February 24, 2006 03:23 | WebTech

Adding missing features

I spent the end of this past summer building the USC Interactive Media Department's website/weblogs/aggregator system. As I said back then, it was a heck of a fun project and I realize now that it gave me many of the skills and certainly a lot of the technical confidence I needed to then tackle GlobalVoices Online as well as everything that has come up since then. Nothing beats learning by doing and trial by fire.

I briefly explained the slug system I built for the IMD site, and I won't get into the details here now, but in a nutshell... All IMD users have their own blog, from which they have a "del.icio.us-like" tag (I call them slugs, because they are a controlled, system defined and relied-upon vocabulary) selection UI which "marks" an entry for "cross-posting", or more accurately, it adds a keyword which the concerned aggregators built into the site then look for.

The homepage is an example of this. It displays entries "tagged" (slugged) as "main" in the center column.

Now, that was 6 months ago. From day one, Scott had complained that entries in the aggregators would roll off the page after the proscribed 20 "most recent entries", with no way to "find them again". In other words, the date context was lost. I needed to figure out a way to get back to them: an archive system.

Six months went by, and I learned all about multi-axis contexts. Heh. I also kept putting it off.

Until tonight.

You'll notice on the main page, as well as the Research area "weblogs", Games, Immersive & Mobile, that a small pulldown menu appears under the green title. The menus allow you to select a month that is known by the system to contain entries, as well as a count of those entries. (The display of this is kinda iffy... not sure I will leave it like that.)

I'll get back to the pulldown in a moment, for it is the "really cool" part of this.

The first thing I needed to do was to modify my slug.aggregator function so as to accept a date context. In english, that means if I ask for "the main page archive for August, 2005", that's what I want to see. (Notice the "2005-08" in the URL there? That is my date context.) This was mostly quite easy to do, especially once Francis taught me how to request database entries throttled by year and month:
MONTH(entry_created_on) = '08' AND YEAR(entry_created_on) = '2005'
(Notice the brilliance of that SQL WHERE: first it looks for entries created in August, the from those only the ones created in 2005. So efficient! Merci encore Francis! ;)

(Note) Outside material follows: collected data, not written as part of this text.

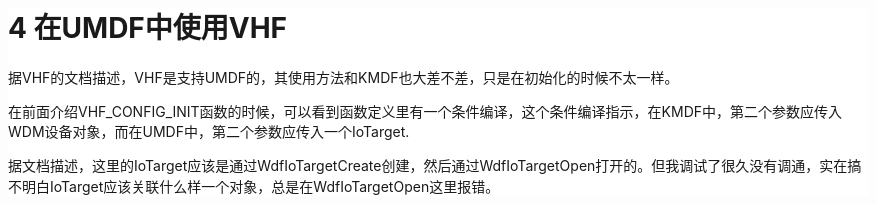
4 在UMDF中使用VHF
=============

据VHF的文档描述，VHF是支持UMDF的，其使用方法和KMDF也大差不差，只是在初始化的时候不太一样。

在前面介绍VHF\_CONFIG\_INIT函数的时候，可以看到函数定义里有一个条件编译，这个条件编译指示，在KMDF中，第二个参数应传入WDM设备对象，而在UMDF中，第二个参数应传入一个IoTarget.

据文档描述，这里的IoTarget应该是通过WdfIoTargetCreate创建，然后通过WdfIoTargetOpen打开的。但我调试了很久没有调通，实在搞不明白IoTarget应该关联什么样一个对象，总是在WdfIoTargetOpen这里报错。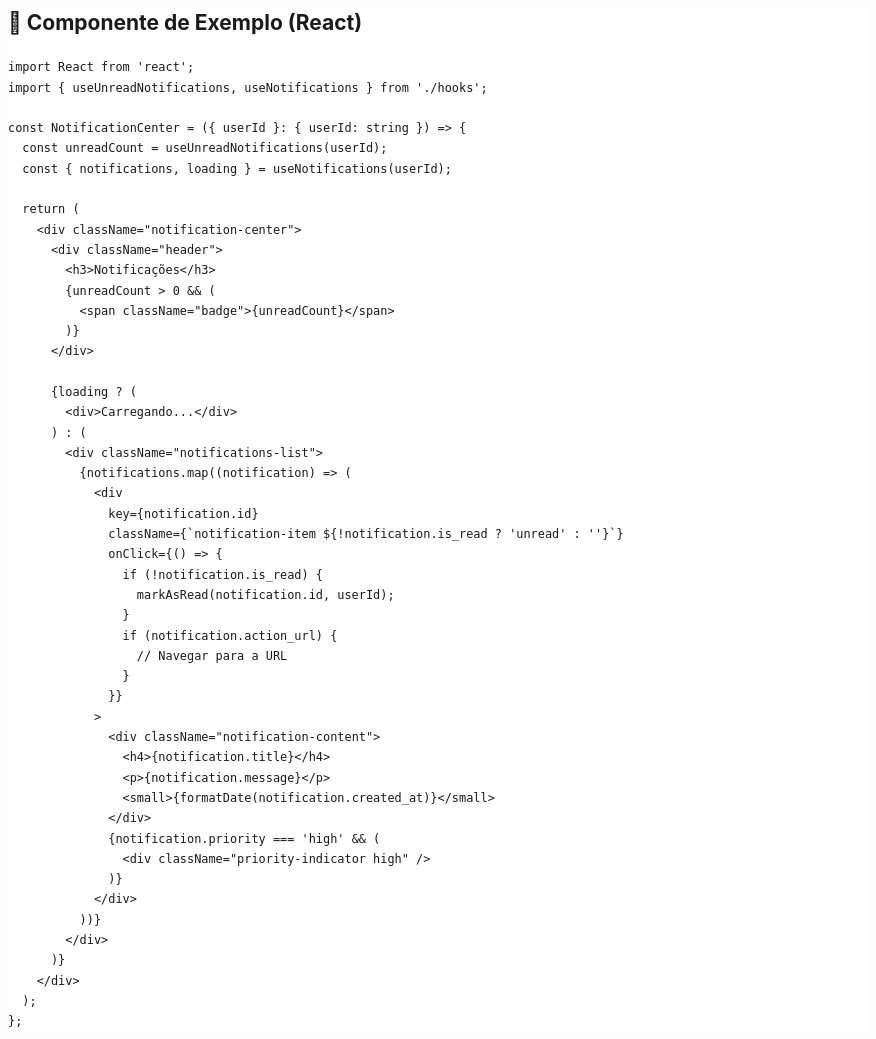 ## 🎨 Componente de Exemplo (React)

```tsx
import React from 'react';
import { useUnreadNotifications, useNotifications } from './hooks';

const NotificationCenter = ({ userId }: { userId: string }) => {
  const unreadCount = useUnreadNotifications(userId);
  const { notifications, loading } = useNotifications(userId);
  
  return (
    <div className="notification-center">
      <div className="header">
        <h3>Notificações</h3>
        {unreadCount > 0 && (
          <span className="badge">{unreadCount}</span>
        )}
      </div>
      
      {loading ? (
        <div>Carregando...</div>
      ) : (
        <div className="notifications-list">
          {notifications.map((notification) => (
            <div 
              key={notification.id}
              className={`notification-item ${!notification.is_read ? 'unread' : ''}`}
              onClick={() => {
                if (!notification.is_read) {
                  markAsRead(notification.id, userId);
                }
                if (notification.action_url) {
                  // Navegar para a URL
                }
              }}
            >
              <div className="notification-content">
                <h4>{notification.title}</h4>
                <p>{notification.message}</p>
                <small>{formatDate(notification.created_at)}</small>
              </div>
              {notification.priority === 'high' && (
                <div className="priority-indicator high" />
              )}
            </div>
          ))}
        </div>
      )}
    </div>
  );
};
```
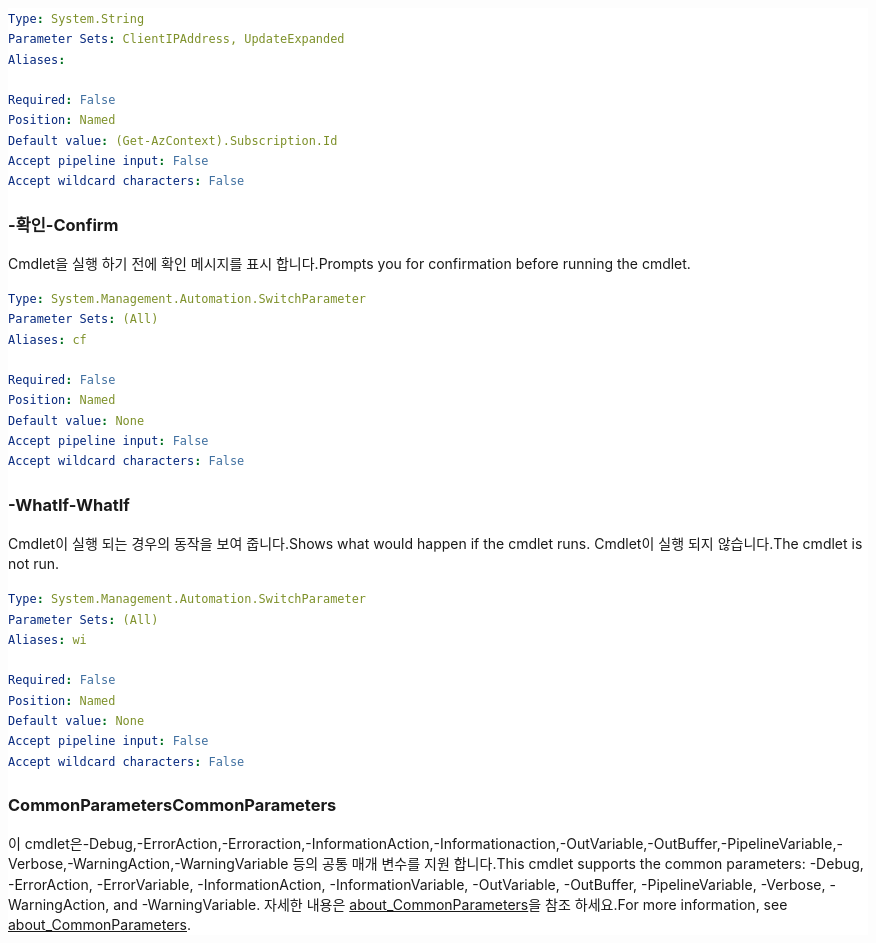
 ```yaml
Type: System.String
Parameter Sets: ClientIPAddress, UpdateExpanded
Aliases:

Required: False
Position: Named
Default value: (Get-AzContext).Subscription.Id
Accept pipeline input: False
Accept wildcard characters: False
```

### <span data-ttu-id="e5680-145">-확인</span><span class="sxs-lookup"><span data-stu-id="e5680-145">-Confirm</span></span>
<span data-ttu-id="e5680-146">Cmdlet을 실행 하기 전에 확인 메시지를 표시 합니다.</span><span class="sxs-lookup"><span data-stu-id="e5680-146">Prompts you for confirmation before running the cmdlet.</span></span>

```yaml
Type: System.Management.Automation.SwitchParameter
Parameter Sets: (All)
Aliases: cf

Required: False
Position: Named
Default value: None
Accept pipeline input: False
Accept wildcard characters: False
```

### <span data-ttu-id="e5680-147">-WhatIf</span><span class="sxs-lookup"><span data-stu-id="e5680-147">-WhatIf</span></span>
<span data-ttu-id="e5680-148">Cmdlet이 실행 되는 경우의 동작을 보여 줍니다.</span><span class="sxs-lookup"><span data-stu-id="e5680-148">Shows what would happen if the cmdlet runs.</span></span>
<span data-ttu-id="e5680-149">Cmdlet이 실행 되지 않습니다.</span><span class="sxs-lookup"><span data-stu-id="e5680-149">The cmdlet is not run.</span></span>

```yaml
Type: System.Management.Automation.SwitchParameter
Parameter Sets: (All)
Aliases: wi

Required: False
Position: Named
Default value: None
Accept pipeline input: False
Accept wildcard characters: False
```

### <span data-ttu-id="e5680-150">CommonParameters</span><span class="sxs-lookup"><span data-stu-id="e5680-150">CommonParameters</span></span>
<span data-ttu-id="e5680-151">이 cmdlet은-Debug,-ErrorAction,-Erroraction,-InformationAction,-Informationaction,-OutVariable,-OutBuffer,-PipelineVariable,-Verbose,-WarningAction,-WarningVariable 등의 공통 매개 변수를 지원 합니다.</span><span class="sxs-lookup"><span data-stu-id="e5680-151">This cmdlet supports the common parameters: -Debug, -ErrorAction, -ErrorVariable, -InformationAction, -InformationVariable, -OutVariable, -OutBuffer, -PipelineVariable, -Verbose, -WarningAction, and -WarningVariable.</span></span> <span data-ttu-id="e5680-152">자세한 내용은 [about_CommonParameters](http://go.microsoft.com/fwlink/?LinkID=113216)을 참조 하세요.</span><span class="sxs-lookup"><span data-stu-id="e5680-152">For more information, see [about_CommonParameters](http://go.microsoft.com/fwlink/?LinkID=113216).</span></span>
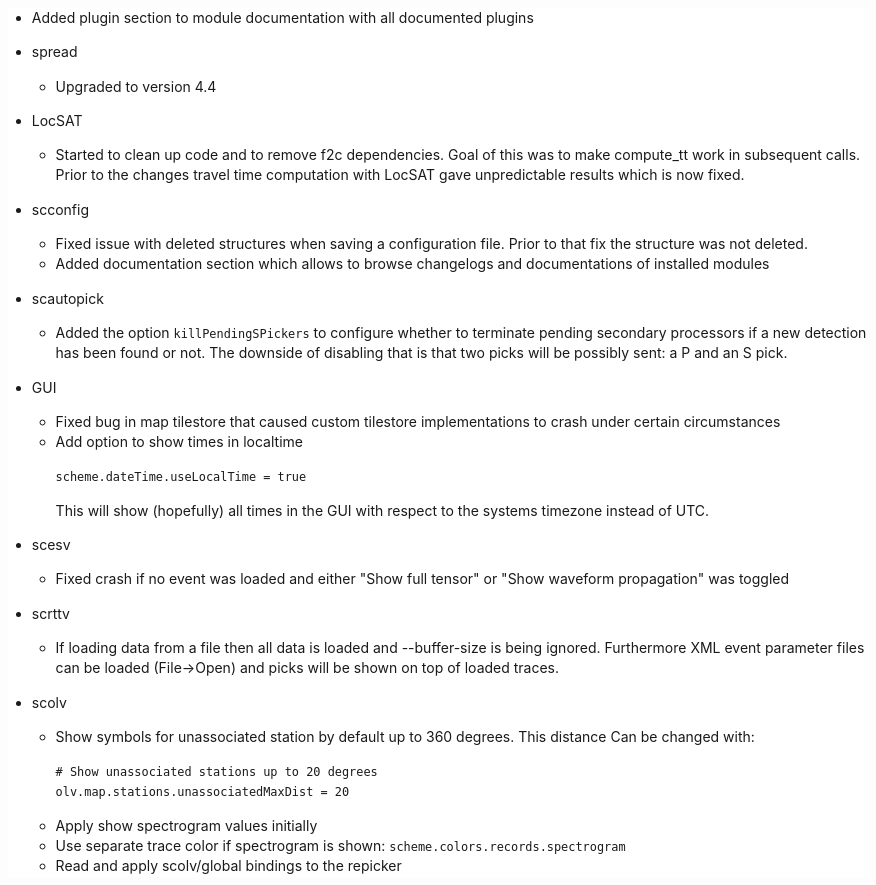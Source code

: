   * Added plugin section to module documentation with all documented
    plugins

* spread

  * Upgraded to version 4.4

* LocSAT

  * Started to clean up code and to remove f2c dependencies. Goal of this
    was to make compute_tt work in subsequent calls. Prior to the changes
    travel time computation with LocSAT gave unpredictable results which
    is now fixed.

* scconfig

  * Fixed issue with deleted structures when saving a configuration file.
    Prior to that fix the structure was not deleted.
  * Added documentation section which allows to browse changelogs and
    documentations of installed modules

* scautopick

  * Added the option ```killPendingSPickers``` to configure whether to
    terminate pending secondary processors if a new detection has been
    found or not. The downside of disabling that is that two picks will
    be possibly sent: a P and an S pick.

* GUI

  * Fixed bug in map tilestore that caused custom tilestore implementations
    to crash under certain circumstances
  * Add option to show times in localtime
    ```
    scheme.dateTime.useLocalTime = true
    ```
    This will show (hopefully) all times in the GUI with respect to the
    systems timezone instead of UTC.

* scesv

  * Fixed crash if no event was loaded and either "Show full tensor" or
    "Show waveform propagation" was toggled

* scrttv

  * If loading data from a file then all data is loaded and --buffer-size
    is being ignored. Furthermore XML event parameter files can be loaded
    (File->Open) and picks will be shown on top of loaded traces.

* scolv

  * Show symbols for unassociated station by default up to 360 degrees.
    This distance Can be changed with:
    ```
    # Show unassociated stations up to 20 degrees
    olv.map.stations.unassociatedMaxDist = 20
    ```
  * Apply show spectrogram values initially
  * Use separate trace color if spectrogram is shown: ```scheme.colors.records.spectrogram```
  * Read and apply scolv/global bindings to the repicker

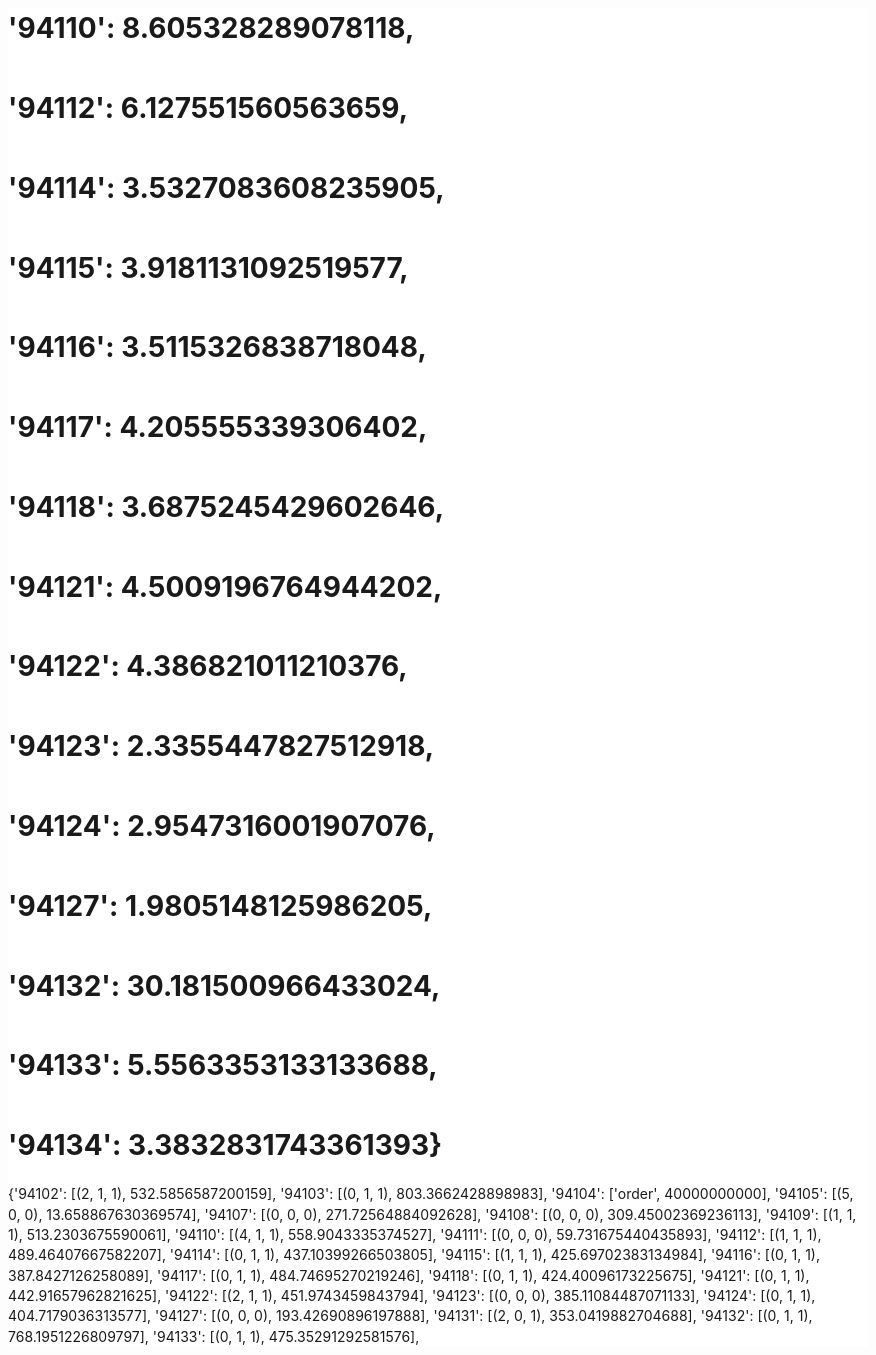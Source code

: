#  '94110': 8.605328289078118,
#  '94112': 6.127551560563659,
#  '94114': 3.5327083608235905,
#  '94115': 3.9181131092519577,
#  '94116': 3.5115326838718048,
#  '94117': 4.205555339306402,
#  '94118': 3.6875245429602646,
#  '94121': 4.5009196764944202,
#  '94122': 4.386821011210376,
#  '94123': 2.3355447827512918,
#  '94124': 2.9547316001907076,
#  '94127': 1.9805148125986205,
#  '94132': 30.181500966433024,
#  '94133': 5.5563353133133688,
#  '94134': 3.3832831743361393}



{'94102': [(2, 1, 1), 532.5856587200159],
'94103': [(0, 1, 1), 803.3662428898983],
'94104': ['order', 40000000000],
'94105': [(5, 0, 0), 13.658867630369574],
'94107': [(0, 0, 0), 271.72564884092628],
'94108': [(0, 0, 0), 309.45002369236113],
'94109': [(1, 1, 1), 513.2303675590061],
'94110': [(4, 1, 1), 558.9043335374527],
'94111': [(0, 0, 0), 59.731675440435893],
'94112': [(1, 1, 1), 489.46407667582207],
'94114': [(0, 1, 1), 437.10399266503805],
'94115': [(1, 1, 1), 425.69702383134984],
'94116': [(0, 1, 1), 387.8427126258089],
'94117': [(0, 1, 1), 484.74695270219246],
'94118': [(0, 1, 1), 424.40096173225675],
'94121': [(0, 1, 1), 442.91657962821625],
'94122': [(2, 1, 1), 451.9743459843794],
'94123': [(0, 0, 0), 385.11084487071133],
'94124': [(0, 1, 1), 404.7179036313577],
'94127': [(0, 0, 0), 193.42690896197888],
'94131': [(2, 0, 1), 353.0419882704688],
'94132': [(0, 1, 1), 768.1951226809797],
'94133': [(0, 1, 1), 475.35291292581576],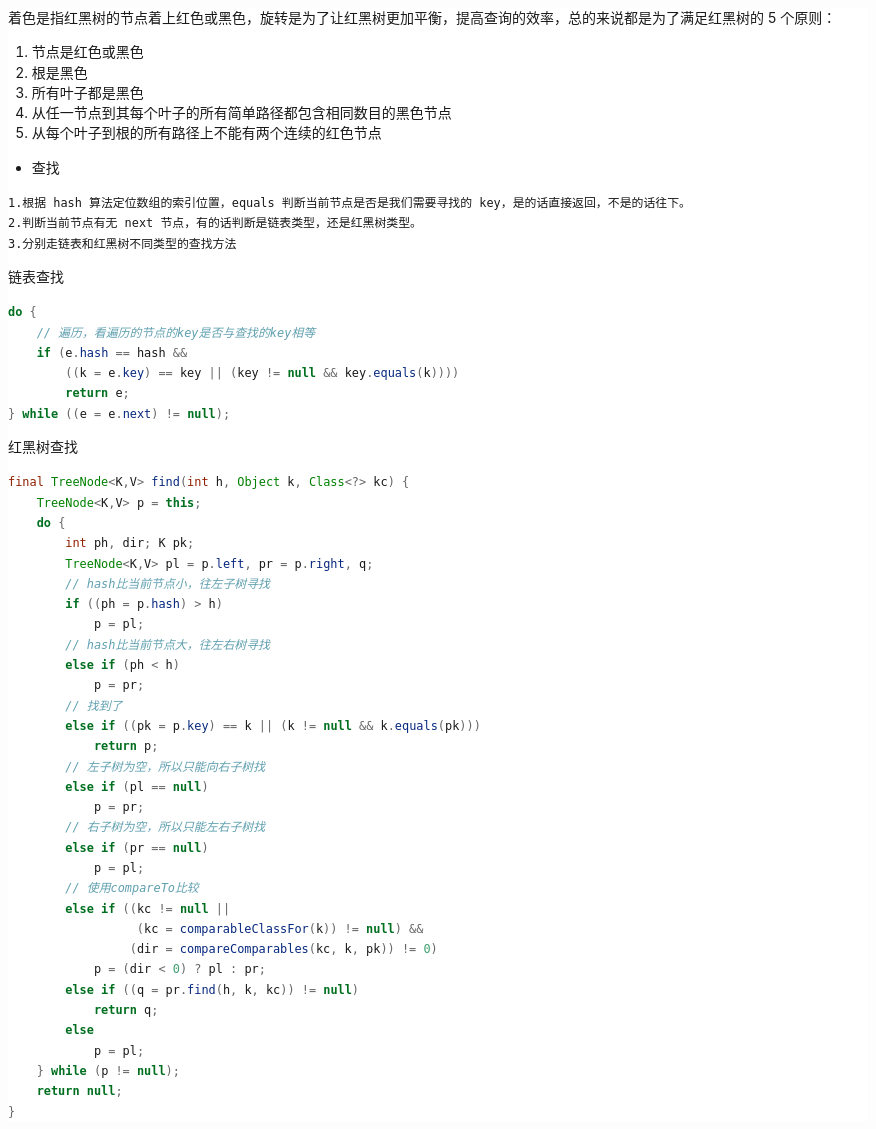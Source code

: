 着色是指红黑树的节点着上红色或黑色，旋转是为了让红黑树更加平衡，提高查询的效率，总的来说都是为了满足红黑树的 5 个原则：

1. 节点是红色或黑色
2. 根是黑色
3. 所有叶子都是黑色
4. 从任一节点到其每个叶子的所有简单路径都包含相同数目的黑色节点
5. 从每个叶子到根的所有路径上不能有两个连续的红色节点

- 查找

```
1.根据 hash 算法定位数组的索引位置，equals 判断当前节点是否是我们需要寻找的 key，是的话直接返回，不是的话往下。
2.判断当前节点有无 next 节点，有的话判断是链表类型，还是红黑树类型。
3.分别走链表和红黑树不同类型的查找方法
```

链表查找

```java
do {
    // 遍历，看遍历的节点的key是否与查找的key相等
    if (e.hash == hash &&
        ((k = e.key) == key || (key != null && key.equals(k))))
        return e;
} while ((e = e.next) != null);
```

红黑树查找

```java
final TreeNode<K,V> find(int h, Object k, Class<?> kc) {
    TreeNode<K,V> p = this;
    do {
        int ph, dir; K pk;
        TreeNode<K,V> pl = p.left, pr = p.right, q;
        // hash比当前节点小，往左子树寻找
        if ((ph = p.hash) > h)
            p = pl;
        // hash比当前节点大，往左右树寻找
        else if (ph < h)
            p = pr;
        // 找到了
        else if ((pk = p.key) == k || (k != null && k.equals(pk)))
            return p;
        // 左子树为空，所以只能向右子树找
        else if (pl == null)
            p = pr;
        // 右子树为空，所以只能左右子树找
        else if (pr == null)
            p = pl;
        // 使用compareTo比较
        else if ((kc != null ||
                  (kc = comparableClassFor(k)) != null) &&
                 (dir = compareComparables(kc, k, pk)) != 0)
            p = (dir < 0) ? pl : pr;
        else if ((q = pr.find(h, k, kc)) != null)
            return q;
        else
            p = pl;
    } while (p != null);
    return null;
}
```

Ok so that went well. Now, the pulldown...

The information I needed in order to generate this pulldown seems pretty straightforward--"give me a list of months where entries with the slug "X" appear, and give me a count of how many entries there are while you're at it"--but the reality of the situation was not so rosy.

You see, the dirty little secret, the Achilles heel of what I built for the IMD site is the fact that the slugs system relies on the keywords field associated with each blog entry. If I want to get all the entries that have been slugged as "main", I have to run though the entire table, looking into each keywords field and character matching in search of the string "main". Some of you are already cringing... yes... I do a "keywords LIKE %slug%" request. This is a dirty, nasty, mean thing to do to a database. But let's not dwell on that.

The fact of the matter is that executing such a request on every page load is not a good idea... especially since I am already doing just that just to render the content. Heh. Also, realistically, the data that generates that pulldown only needs to be requested from the database every so often.

Enter CRON and JSON. (I just lost 95% of those left reading... )

So the solution goes like this: every 24 hours the server runs a script which goes and gets the date-context arrays I need to generate the pulldown, converts it from volatile PHP memory to a string of JSON and writes it to a cache file. Coincidentally, the PHP library that handles this JSON conversion was written by my pal Michal Migurski who just keeps doing cooler and cooler stuff. Getting this JSON stuff to work was a snap. It was SO easy, I literally got up and danced a jig. Thank you Mike!

With that figured out, writing a small function to read the cached data, convert it back to a PHP array and then output the html that renders the pulldown was child's play. Copy and paste the function call across aggregator screens, done.

I feel So much better now that I got this done. Not only to have finally delivered the goods, but it was an easy quick learn of a few things that will serve me VERY well as I move back to extending GVO's interface (as well as a few others...)


Francis just informed me that I could bypass the whole JSON encoding/decoding by simply using the PHP serialize and unserialize functions.

Both of these solutions would have saved me a whole night of headbanging over at GVO. It'll take me 5 minutes to convert what took 6 hours of pain to create, to serialized of JSON'ed format. Sigh.

(yes, I used a WP template function to WRITE OUT a PHP array to a text file. It was hell.)